Model representation of an aquifer storage tank in cross-section: above-ground systems for heat generation and exchange. In summer, warm water is pumped underground. — An illustration of how an aquifer storage tank works – during loading in summer. Water from the underground can then also be used for cooling. *(Illustration: BTB)*

Left: The drilling site: A drilling rig stands at the back, long metal rods lie side by side at the front. Right: Two people in protective clothing stand at a long pipe and attach a fibre optic cable. — Left (a): The drilling site of the research borehole in Berlin Adlershof at the start of directional drilling work at the end of July 2024. In the background are the drilling rig (left) and the shaker screen of the drilling rig (right). In the foreground, the drill pipe is ready for installation. Right (b): Colleagues from GFZ spin-off FOMON GmbH installing the fibre optic cable for temperature measurement along the sump pipe, i.e. along the pipe that will be installed at the deepest point of the research borehole. *(Photos: (a) Lioba Virchow, (b) Stefan Kranz, GFZ)*

Left: A drill bit consisting of three rolling elements studded with diamonds. Right: Grey, viscous drilling fluid drips down from a sieve at the top and creates high splashes. — Left (a): A three-roller drill bit. Right (b): The drilling fluid drips out of the drill cuttings in the shaker screen, preparing them for further examination. *(Potos: (a) Stefan Kranz, (b) Lioba Virchow, GFZ)*

Left: On the floor is a row of white boxes with bags of muddy rock stored in their recesses. Right: An open oven with a few shallow trays containing sample material. — Left (a): To determine the geological layers in the subsurface, one sample was taken from the drill cuttings per metre of drilling, packed in sample bags and sample boxes and then examined with regard to grain size distribution and mineralogy. Right (b): The sieved samples are dried in an oven before being analysed further. *(Photos: (a) Ben Norden, (b) Lioba Virchow, GFZ)*

Left: A man sits at a table and looks through a microscope. Right: A group photo, from the ground towards the sky: Five people stand next to the drilling rig and bend over the camera. — Left (a): Ben Norden microscopes in the mini-lab on site. Right (b): Goal achieved: after a successful production test, the GFZ team looks at the borehole, which is, however, already secured and sealed at this point, and says goodbye to the drilling rig. Many thanks to all those involved (only a fraction of whom can be seen here). *(Photos: Lioba Virchow, GFZ)*

Storing heat underground can make an important contribution to the heat transition. One possibility for this is the storage of heat in aquifers, i.e. in permeable, groundwater-bearing rock layers (Aquifer Thermal Energy Storage (ATES)). A team from the GFZ German Research Centre for Geosciences from Section 4.3 “Geoenergy”, led by Dipl.-Ing. Stefan Kranz and Dr Katrin Kieling, is using a 410 metres deep research borehole to investigate whether a Jurassic sandstone layer (Hettang) at the Berlin-Adlershof site is suitable for an ATES system. This is to be implemented in the existing district heating network. The borehole was successfully completed in September. Further analyses are now taking place.

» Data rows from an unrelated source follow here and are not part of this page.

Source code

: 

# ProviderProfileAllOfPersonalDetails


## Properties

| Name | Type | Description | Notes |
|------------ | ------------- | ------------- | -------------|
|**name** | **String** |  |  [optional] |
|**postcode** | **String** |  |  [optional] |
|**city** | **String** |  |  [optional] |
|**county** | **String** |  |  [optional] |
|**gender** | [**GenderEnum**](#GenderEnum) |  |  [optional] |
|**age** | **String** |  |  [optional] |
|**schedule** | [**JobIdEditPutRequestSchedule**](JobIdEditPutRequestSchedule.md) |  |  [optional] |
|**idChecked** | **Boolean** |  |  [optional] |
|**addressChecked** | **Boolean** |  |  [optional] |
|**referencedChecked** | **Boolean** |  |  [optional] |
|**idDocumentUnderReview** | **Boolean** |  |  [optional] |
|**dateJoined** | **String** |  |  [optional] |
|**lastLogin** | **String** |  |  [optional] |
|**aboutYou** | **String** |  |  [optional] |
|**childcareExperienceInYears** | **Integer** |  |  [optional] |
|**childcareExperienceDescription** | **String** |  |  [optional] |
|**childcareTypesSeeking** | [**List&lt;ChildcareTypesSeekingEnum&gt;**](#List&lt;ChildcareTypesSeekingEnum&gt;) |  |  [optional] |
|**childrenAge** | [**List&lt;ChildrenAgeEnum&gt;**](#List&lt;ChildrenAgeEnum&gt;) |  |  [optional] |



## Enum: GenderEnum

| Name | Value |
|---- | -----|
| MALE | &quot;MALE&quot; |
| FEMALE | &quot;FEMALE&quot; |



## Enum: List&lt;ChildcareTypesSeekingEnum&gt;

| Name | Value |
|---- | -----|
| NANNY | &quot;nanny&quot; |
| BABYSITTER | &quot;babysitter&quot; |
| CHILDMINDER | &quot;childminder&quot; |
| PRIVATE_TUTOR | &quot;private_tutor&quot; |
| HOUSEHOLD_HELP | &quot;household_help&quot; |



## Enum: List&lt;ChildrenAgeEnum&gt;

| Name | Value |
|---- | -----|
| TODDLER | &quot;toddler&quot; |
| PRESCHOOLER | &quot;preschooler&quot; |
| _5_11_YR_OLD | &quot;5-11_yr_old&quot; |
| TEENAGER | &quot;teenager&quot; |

See on-site impressions of the project in the picture gallery above.

Background: Potential of underground heat storage in south-east Berlin

At the Berlin-Adlershof site, the “Berliner Blockheizkraftwerks-Träger- und Betreibergesellschaft” (BTB) is building Berlin's largest heat storage facility as part of the “Reallabor GeoSpeicher Berlin” project – in cooperation with the GFZ German Research Centre for Geosciences and TU Dresden. The aquifers envisaged as storage layers are located at a depth of around 400 metres with temperatures of around 23 degrees Celsius. Water at 90 degrees Celsius is to be injected here in summer. It stores the excess heat from a wood-fired power station, in which waste wood is used to generate energy. In winter, the hot water is pumped back up and fed into the existing district heating network. Modelling shows that around 85 per cent of the heat fed in can be recovered.

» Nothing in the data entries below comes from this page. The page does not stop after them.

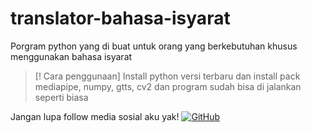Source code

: # translator-bahasa-isyarat
Porgram python yang di buat untuk orang yang berkebutuhan khusus menggunakan bahasa isyarat
> [! Cara penggunaan]
> Install python versi terbaru dan install pack mediapipe, numpy, gtts, cv2 dan program sudah bisa di jalankan seperti biasa
>
Jangan lupa follow media sosial aku yak!
[![GitHub](https://img.shields.io/badge/GitHub-000000?style=for-the-badge&logo=github&logoColor=white)](https://github.com/SiloKusuma)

The planned aquifer storage facility is intended to contribute to the decarbonisation of district heating in south-east Berlin: it will enable a quarter of the heat that currently still comes from the Berlin-Schöneweide coal-fired power station in winter to be replaced by renewable energy. In this way, around 10,000 tonnes of CO2 can be avoided each year.

How the drilling was done

The drilling work took place from 29 July to 2 August 2024 as part of the EU-funded PUSH-IT project. A sidetrack was drilled from an existing borehole using the directional drilling method, i.e. a branch that leads away from the original borehole at a slight incline. The colleagues from the drilling company “Anger's Söhne Bohr- und Brunnenbaugesellschaft mbH” and from the Geoenergy Section of the GFZ worked together day and night in a 24-hour operation mode.

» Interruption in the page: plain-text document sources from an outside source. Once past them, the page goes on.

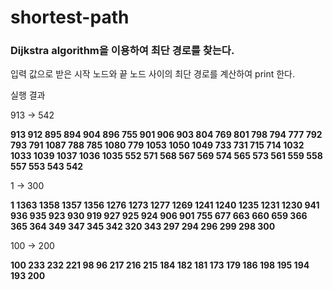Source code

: # shortest-path

### Dijkstra algorithm을 이용하여 최단 경로를 찾는다.

입력 값으로 받은 시작 노드와 끝 노드 사이의 최단 경로를 계산하여 print 한다.

실행 결과 

913 -> 542

**913 912 895 894 904 896 755 901 906 903 804 769 801 798 794 777 792 793 791 1087 788 785 1080 779 1053 1050 1049 733 731 715 714 1032 1033 1039 1037 1036 1035 552 571 568 567 569 574 565 573 561 559 558 557 553 543 542**

1 -> 300

**1 1363 1358 1357 1356 1276 1273 1277 1269 1241 1240 1235 1231 1230 941 936 935 923 930 919 927 925 924 906 901 755 677 663 660 659 366 365 364 349 347 345 342 320 343 297 294 296 299 298 300**

100 -> 200

**100 233 232 221 98 96 217 216 215 184 182 181 173 179 186 198 195 194 193 200**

In order to obtain continuous information on the grain size distribution in the rock and the chemical and mineralogical composition from the drilling section between 211 and 410 metres deep, a sample of the drill cuttings was taken and examined for each metre of drilling. Some of the samples were characterised directly on site by geoscientist M.Sc. Lioba Virchow, who is doing her doctorate at the GFZ, using mobile X-ray fluorescence analysis.

Analyses of the deep rock

Once the drilling work had been successfully completed, various geophysical borehole measurements were carried out in order to further characterise the reservoir rock. The borehole was then completed: it was cased, whereby the casing in the area of the potential storage layer – between 371 and 389 metres deep – was designed as a filter to the rock. Fibre optic cables were also installed along the entire casing and the filter area. The GFZ spin-off FOMON GmbH and the GFZ Section 2.2 “Geophysical Imaging” played a key role in this. The fibre optic cables enable continuous monitoring of the temperature along the borehole at 0.5 metre intervals, as well as the measurement of acoustic signals and strain measurements, which can provide information about mechanical changes in the casing and the borehole cementation. This work was successfully completed in September.

In the current phase, tests are being carried out to extract water from the storage layer, and later also for injection. To this end, the drilling fluid produced during drilling was first removed by clear pumping, whereby the first formation water was already pumped out of the storage layer and sampled. The gradual increase in the pumping rate and the subsequent rest phase provide information about the productivity and hydraulic behaviour of the borehole.

Interim resume

Priv.-Doz. Dr.-Ing. Guido Blöcher, hydrogeologist and head of the “Sustainable Production Technologies” working group in the GFZ Geoenergy Section summarises: “We have determined a promising productivity index of over 1 l/s/bar, which suggests that good production rates can be achieved with the connected sandstone. This is particularly important for large-scale heat storage.”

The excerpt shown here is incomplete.